Lorſque les ſociétés, devenues plus fortes & plus nombreuſes, connurent les arts & le commerce, le foible trouva un appui dans le magiſtrat, & le pauvre des reſſources dans les différentes branches d’induſtrie. L’un & l’autre ſortirent, par degrés, de l’eſpèce de néceſſité où ils s’étoient trouvés de prendre des fers pour obtenir des ſubſiſtances.

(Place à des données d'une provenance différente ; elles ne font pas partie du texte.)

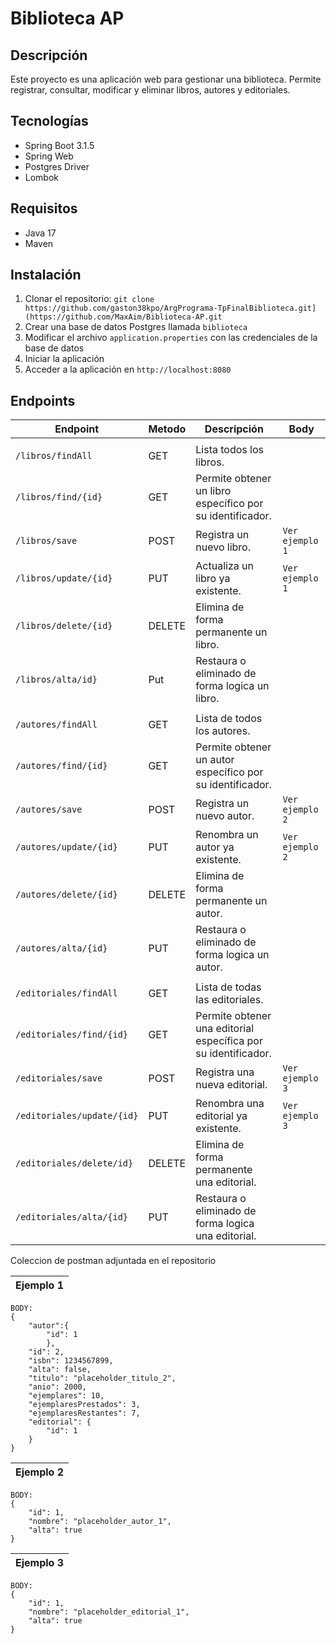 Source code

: # Biblioteca AP

## Descripción
Este proyecto es una aplicación web para gestionar una biblioteca. Permite registrar, consultar, modificar y eliminar libros, autores y editoriales.

## Tecnologías

- Spring Boot 3.1.5
- Spring Web
- Postgres Driver
- Lombok

## Requisitos

- Java 17
- Maven

## Instalación

1. Clonar el repositorio: `git clone https://github.com/gaston38kpo/ArgPrograma-TpFinalBiblioteca.git](https://github.com/MaxAim/Biblioteca-AP.git`
2. Crear una base de datos Postgres llamada `biblioteca`
3. Modificar el archivo `application.properties` con las credenciales de la base de datos
4. Iniciar la aplicación
5. Acceder a la aplicación en `http://localhost:8080`



## Endpoints

| Endpoint                      | Metodo      | Descripción                                                    | Body                       |
|-------------------------------|-------------|----------------------------------------------------------------|----------------------------|
|                               |
| `/libros/findAll`             | GET         | Lista todos los libros.                                        |                            |
| `/libros/find/{id}`           | GET         | Permite obtener un libro específico por su identificador.      |                            |
| `/libros/save`                | POST        | Registra un nuevo libro.                                       | `Ver ejemplo 1`            |
| `/libros/update/{id}`         | PUT         | Actualiza un libro ya existente.                               | `Ver ejemplo 1`            |
| `/libros/delete/{id}`         | DELETE      | Elimina de forma permanente un libro.                          |                            |
| `/libros/alta/id}`            | Put         | Restaura o eliminado de forma logica un libro.                 |                            | 
|                               |
| `/autores/findAll`            | GET         | Lista de todos los autores.                                    |                            |
| `/autores/find/{id}`          | GET         | Permite obtener un autor específico por su identificador.      |                            |
| `/autores/save`               | POST        | Registra un nuevo autor.                                       | `Ver ejemplo 2`            |
| `/autores/update/{id}`        | PUT         | Renombra un autor ya existente.                                | `Ver ejemplo 2`            |
| `/autores/delete/{id}`        | DELETE      | Elimina de forma permanente un autor.                          |                            |
| `/autores/alta/{id}`          | PUT         | Restaura o eliminado de forma logica un autor.                 |                            |
|                               |
| `/editoriales/findAll`        | GET         | Lista de todas las editoriales.                                |                            |
| `/editoriales/find/{id}`      | GET         | Permite obtener una editorial específica por su identificador. |                            |
| `/editoriales/save`           | POST        | Registra una nueva editorial.                                  | `Ver ejemplo 3`            |
| `/editoriales/update/{id}`    | PUT         | Renombra una editorial ya existente.                           | `Ver ejemplo 3`            |
| `/editoriales/delete/id}`     | DELETE      | Elimina de forma permanente una editorial.                     |                            |
| `/editoriales/alta/{id}`      | PUT         | Restaura o eliminado de forma logica una editorial.            |                            | 

Coleccion de postman adjuntada en el repositorio

| Ejemplo 1 |
|-------------|
```
BODY:
{
    "autor":{
        "id": 1
        },
    "id": 2,
    "isbn": 1234567899,
    "alta": false,
    "titulo": "placeholder_titulo_2",
    "anio": 2000,
    "ejemplares": 10,
    "ejemplaresPrestados": 3,
    "ejemplaresRestantes": 7,
    "editorial": {
        "id": 1
    }
}
```
| Ejemplo 2 |
|--------------|
```
BODY:
{
    "id": 1,
    "nombre": "placeholder_autor_1",
    "alta": true
}

```
| Ejemplo 3 |
|--------------|
```
BODY:
{
    "id": 1,
    "nombre": "placeholder_editorial_1",
    "alta": true
}

```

L’uſage de ſe mettre au pouvoir d’un autre, devint de jour en jour plus rare ; & la liberté fut enfin regardée comme un bien précieux & inaliénable.

Cependant les loix, encore imparfaites & féroces, continuèrent quelque tems à impoſer la peine de la ſervitude. Comme, dans les tems d’une ignorance profonde, la ſatiſfaction de l’offensé eſt l’unique fin qu’une autorité mal conçue ſe propoſe, on livroit à l’accuſateur ceux qui avoient bleſſé à ſon égard les principes de la juſtice. Les tribunaux ſe décidèrent dans la ſuite par des vues d’une utilité plus étendue. Tout crime leur parut, avec raiſon, un attentat contre la ſociété ; & le malfaiteur devint l’eſclave de l’état, qui en diſpoſoit de la manière la plus avantageuſe au bien public. Alors il n’y eut plus de captifs que ceux que donnoit la guerre.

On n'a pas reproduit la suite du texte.